NSSF Building, Mugoya Construction Company and Mugoya Estate may be household names locally. But, Kenyans hardly know the man, James Isabiriye Mugoya. He is the man who added the name billionaire to the local vocabulary in the days when Kenyans only talked about millionaires.

Why did police put him on the ‘most wanted list’ last week? Discover the high level connections in retired president Moi government that made him one of the most feared men in the country. Learn how he created other billionaires by stealing tax payers money.

For more than a decade during former President Moi’s regime, James Isabiriye Mugoya was the highflying and untouchable proprietor of the multi-billion, money minting, Mugoya Engineering & Construction Company.

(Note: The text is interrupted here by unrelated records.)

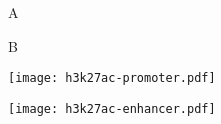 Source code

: \documentclass[a4paper,10pt]{article}
\begin{document}
\begin{figure}[!t]
\begin{subfigure}[t]{0.49\textwidth}
\Huge A
\end{subfigure}
\begin{subfigure}[t]{0.49\textwidth}
\Huge B
\end{subfigure}
\begin{subfigure}[t]{0.49\textwidth}
\texttt{[image: h3k27ac-promoter.pdf]} 
\end{subfigure}
\begin{subfigure}[b]{0.49\textwidth}
\texttt{[image: h3k27ac-enhancer.pdf]} 
\end{subfigure}
\end{figure}
\end{document}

He could walk in and out of State House at will. And every government official was at his beck and call. Not even the high and mighty in the country’s security docket were beyond his reach.

It used to be jokingly said that Mugoya chaired the state house committee that appointed permanent secretaries in the ministries that were critical to the success of his mega deals such as public works, treasury, internal security and labour. But today, James Isabiriye Mugoya had been on the run which earned him a place in the CID list of ‘Most Wanted’ with a generous bounty on his head. Mugoya has since been captured along State House Road apartments where he was been hidden.

But just what went so wrong for the reclusive multi-billionaire causing him to fall from grace with such a bang?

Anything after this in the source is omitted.